Processing unit, for simulating the thermo parameters method of described indoor heat exchanger and described outdoor heat exchanger when described refrigeration system is run under different operating mode, interval to determine the second maximum probability residing for the first maximum probability interval residing for the saturated-steam temperature in described indoor heat exchanger and the saturated-steam temperature in described outdoor heat exchanger;

3rd computing unit, for choosing the first predetermined quantity temperature spot in described first maximum probability interval, calculate the mean value of a described first predetermined quantity temperature spot, and using the mean value of a described first predetermined quantity temperature spot as the saturated-steam temperature in described indoor heat exchanger, and for choosing the second predetermined quantity temperature spot in described second maximum probability interval, calculate the mean value of a described second predetermined quantity temperature spot, and using the mean value of a described second predetermined quantity temperature spot as the saturated-steam temperature in described outdoor heat exchanger.

In 13. refrigeration systems according to claim 11, the pressure at expulsion of compressor and the virtual detector of back pressure, is characterized in that, described determining unit specifically for:

According to the corresponding relation between saturated-steam temperature and saturated vapour pressure, determine the saturated vapour pressure in described indoor heat exchanger and the saturated vapour pressure in described outdoor heat exchanger.

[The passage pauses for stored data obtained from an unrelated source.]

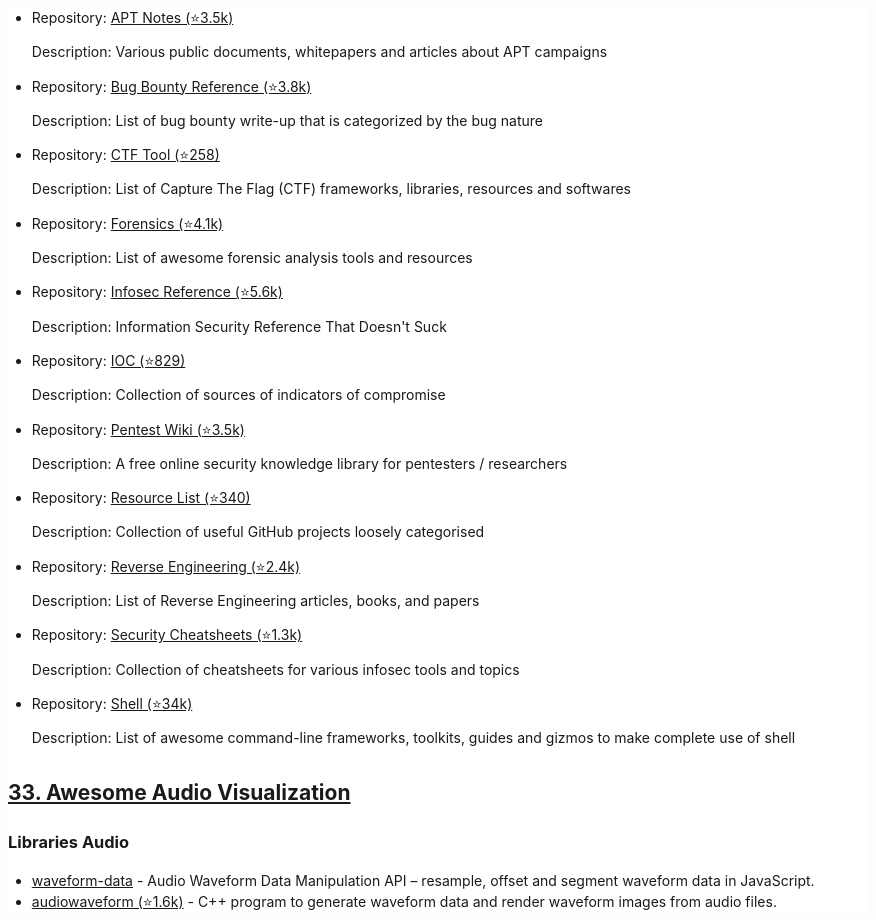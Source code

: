 - Repository: [APT Notes (⭐3.5k)](https://github.com/kbandla/APTnotes)

  Description: Various public documents, whitepapers and articles about APT campaigns


- Repository: [Bug Bounty Reference (⭐3.8k)](https://github.com/ngalongc/bug-bounty-reference)

  Description: List of bug bounty write-up that is categorized by the bug nature


- Repository: [CTF Tool (⭐258)](https://github.com/SandySekharan/CTF-tool)

  Description: List of Capture The Flag (CTF) frameworks, libraries, resources and softwares


- Repository: [Forensics (⭐4.1k)](https://github.com/Cugu/awesome-forensics)

  Description: List of awesome forensic analysis tools and resources


- Repository: [Infosec Reference (⭐5.6k)](https://github.com/rmusser01/Infosec_Reference)

  Description: Information Security Reference That Doesn't Suck


- Repository: [IOC (⭐829)](https://github.com/sroberts/awesome-iocs)

  Description: Collection of sources of indicators of compromise


- Repository: [Pentest Wiki (⭐3.5k)](https://github.com/nixawk/pentest-wiki)

  Description: A free online security knowledge library for pentesters / researchers


- Repository: [Resource List (⭐340)](https://github.com/FuzzySecurity/Resource-List)

  Description: Collection of useful GitHub projects loosely categorised


- Repository: [Reverse Engineering (⭐2.4k)](https://github.com/onethawt/reverseengineering-reading-list)

  Description: List of Reverse Engineering articles, books, and papers


- Repository: [Security Cheatsheets (⭐1.3k)](https://github.com/andrewjkerr/security-cheatsheets)

  Description: Collection of cheatsheets for various infosec tools and topics


- Repository: [Shell (⭐34k)](https://github.com/alebcay/awesome-shell)

  Description: List of awesome command-line frameworks, toolkits, guides and gizmos to make complete use of shell



## [33. Awesome Audio Visualization](/content/willianjusten/awesome-audio-visualization/week/README.md)

### Libraries Audio

*   [waveform-data](https://www.npmjs.com/package/waveform-data) - Audio Waveform Data Manipulation API – resample, offset and segment waveform data in JavaScript.
*   [audiowaveform (⭐1.6k)](https://github.com/bbc/audiowaveform) - C++ program to generate waveform data and render waveform images from audio files.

The pressure at expulsion of compressor and the virtual detector of back pressure in 14. refrigeration systems according to claim 11, is characterized in that, also comprise:

Detecting unit, for detecting the pressure at expulsion of described compressor and the back pressure of described compressor respectively by detection means;

Comparing unit, pressure at expulsion and the back pressure of the described compressor detected by described detection means for the pressure at expulsion of described compressor that calculated by described second computing unit and back pressure and described detecting unit are compared, to obtain comparative result;

Amending unit, for the drop formula based on refrigeration system described in described comparative result correction.

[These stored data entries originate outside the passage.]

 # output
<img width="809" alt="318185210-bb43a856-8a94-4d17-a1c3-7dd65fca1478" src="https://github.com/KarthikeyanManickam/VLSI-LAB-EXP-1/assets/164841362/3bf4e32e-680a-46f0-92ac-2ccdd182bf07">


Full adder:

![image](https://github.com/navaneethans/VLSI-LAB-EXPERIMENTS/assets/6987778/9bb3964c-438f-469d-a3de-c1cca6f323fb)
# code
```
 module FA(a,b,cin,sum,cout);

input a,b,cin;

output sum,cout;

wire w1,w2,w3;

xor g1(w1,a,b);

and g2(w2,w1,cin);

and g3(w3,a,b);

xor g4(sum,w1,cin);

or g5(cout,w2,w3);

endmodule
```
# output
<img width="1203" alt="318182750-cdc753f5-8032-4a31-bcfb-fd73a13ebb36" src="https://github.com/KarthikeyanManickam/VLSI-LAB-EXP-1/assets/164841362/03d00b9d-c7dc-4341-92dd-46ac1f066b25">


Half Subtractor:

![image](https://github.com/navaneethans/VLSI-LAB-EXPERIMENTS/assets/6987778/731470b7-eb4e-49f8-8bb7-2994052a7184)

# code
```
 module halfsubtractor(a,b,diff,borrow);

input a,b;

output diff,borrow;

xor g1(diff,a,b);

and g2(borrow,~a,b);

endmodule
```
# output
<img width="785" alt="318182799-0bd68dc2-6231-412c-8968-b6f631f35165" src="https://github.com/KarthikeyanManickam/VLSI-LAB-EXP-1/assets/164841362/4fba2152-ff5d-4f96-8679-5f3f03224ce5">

15., according to claim 11 to the pressure at expulsion of compressor in the refrigeration system according to any one of 14 and the virtual detector of back pressure, is characterized in that, described second computing unit specifically for:

Calculate the saturated vapour pressure sum in described first voltage drop value and described outdoor heat exchanger, using the pressure at expulsion as described compressor, and for calculating the difference of saturated vapour pressure in described indoor heat exchanger and described second voltage drop value, using the back pressure as described compressor.